What I’m Doing Different
In my blog post a few days ago, I said I finished four novels and hundreds of short stories, and that I had begun more than a hundred novels, but never finished them. I also begun but never finished just as many short stories.
I would say I have been very productive as a writer, maybe even more productive than a lot of writers I know. But most of the writers I know have more sales than I do. Why might this be? Well, aside from the fact that they’re better writers than I am, they have also submitted a lot more stories for publication than I have.
I have (or I had) a tendency.to give up on my projects fast. Even the ones I’d finished, I would decide that they were terrible and no amount of rewriting was going to make them better, and eventually I would throw them out. I threw out a lot of projects, hundreds of them, and some of them probably weren’t half as bad as I thought they were.
Those of you who have been following me on Facebook for the last year or so have probably seen me posting several times about restarting a novel, and more recently I went over what was already written to rewrite parts and get the story back on track so I could move it forward again.
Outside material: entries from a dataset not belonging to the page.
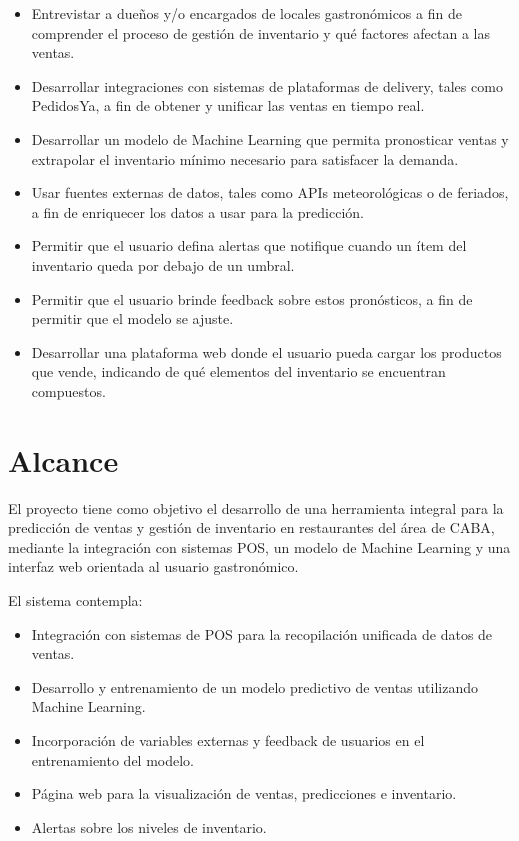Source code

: \begin{itemize}
    \item Entrevistar a dueños y/o encargados de locales gastronómicos a fin de comprender el proceso de gestión de inventario y qué factores afectan a las ventas.
    
    \item Desarrollar integraciones con sistemas de plataformas de delivery, tales como PedidosYa, a fin de obtener y unificar las ventas en tiempo real.
    
    \item Desarrollar un modelo de Machine Learning que permita pronosticar ventas y extrapolar el inventario mínimo necesario para satisfacer la demanda.
    
    \item Usar fuentes externas de datos, tales como APIs meteorológicas o de feriados, a fin de enriquecer los datos a usar para la predicción.
    
    \item Permitir que el usuario defina alertas que notifique cuando un ítem del inventario queda por debajo de un umbral.
    
    \item Permitir que el usuario brinde feedback sobre estos pronósticos, a fin de permitir que el modelo se ajuste.
    
    \item Desarrollar una plataforma web donde el usuario pueda cargar los productos que vende, indicando de qué elementos del inventario se encuentran compuestos.
\end{itemize}

\section{Alcance}

El proyecto tiene como objetivo el desarrollo de una herramienta integral para la predicción de ventas y gestión de inventario en restaurantes del área de CABA, mediante la integración con sistemas POS, un modelo de Machine Learning y una interfaz web orientada al usuario gastronómico. 

El sistema contempla: 

\begin{itemize}
    \item Integración con sistemas de POS para la recopilación unificada de datos de ventas. 
    \item Desarrollo y entrenamiento de un modelo predictivo de ventas utilizando Machine Learning. 
    \item Incorporación de variables externas y feedback de usuarios en el entrenamiento del modelo. 
    \item Página web para la visualización de ventas, predicciones e inventario. 
    \item Alertas sobre los niveles de inventario. 
\end{itemize}

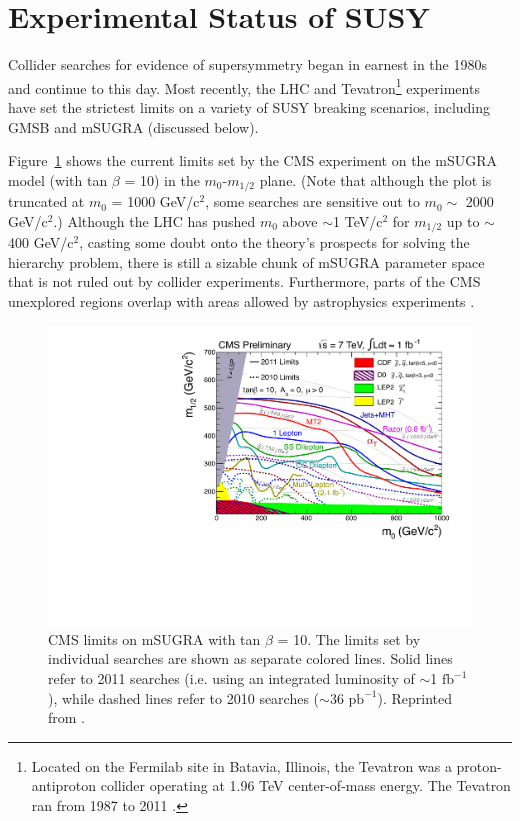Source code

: \documentclass[dissertation.tex]{subfiles}
\begin{document}

\section{Experimental Status of SUSY}

Collider searches for evidence of supersymmetry began in earnest in the 1980s \cite{SUSY_history} and continue to this day.  Most recently, the LHC and Tevatron\footnote{Located on the Fermilab site in Batavia, Illinois, the Tevatron was a proton-antiproton collider operating at 1.96 TeV center-of-mass energy.  The Tevatron ran from 1987 to 2011 \cite{Tevatron_lifetime}.} experiments have set the strictest limits on a variety of SUSY breaking scenarios, including GMSB and mSUGRA (discussed below).

Figure~\ref{fig:CMS_SUSY_2011Limits_tanb10} shows the current limits set by the CMS experiment on the mSUGRA model (with tan $\beta$ = 10) in the $m_{0}$-$m_{1/2}$ plane.  (Note that although the plot is truncated at $m_{0}$ = 1000 GeV/$\mbox{c}^{2}$, some searches are sensitive out to $m_{0} \sim$ 2000 GeV/$\mbox{c}^{2}$.)  Although the LHC has pushed $m_{0}$ above $\sim$1 TeV/$\mbox{c}^{2}$ for $m_{1/2}$ up to $\sim$400 GeV/$\mbox{c}^{2}$, casting some doubt onto the theory's prospects for solving the hierarchy problem, there is still a sizable chunk of mSUGRA parameter space that is not ruled out by collider experiments.  Furthermore, parts of the CMS unexplored regions overlap with areas allowed by astrophysics experiments \cite{CMSSM_fits}.

\begin{figure}
	\centering
	\includegraphics[scale=0.6]{CMS_SUSY_2011Limits_tanb10}
	\caption{CMS limits on mSUGRA with tan $\beta$ = 10.  The limits set by individual searches are shown as separate colored lines.  Solid lines refer to 2011 searches (i.e. using an integrated luminosity of $\sim$1 $\mbox{fb}^{-1}$), while dashed lines refer to 2010 searches ($\sim$36 $\mbox{pb}^{-1}$).  Reprinted from \cite{CMS_mSUGRA}.}
	\label{fig:CMS_SUSY_2011Limits_tanb10}
\end{figure}
\end{document}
That’s what I’m doing different. Instead of throwing the project out and starting a new one, I’m sticking to the first project until it’s done, cleaned up and ready to go. I don’t care how many times I have to rewrite, or dump the whole thing and restart from a scratch, the project is going to get done and it’s going to be made perfect before I start the next one. It will be the same for every project that follows. I’m not giving up on my projects anymore. I wish I had gotten into this mindset years ago.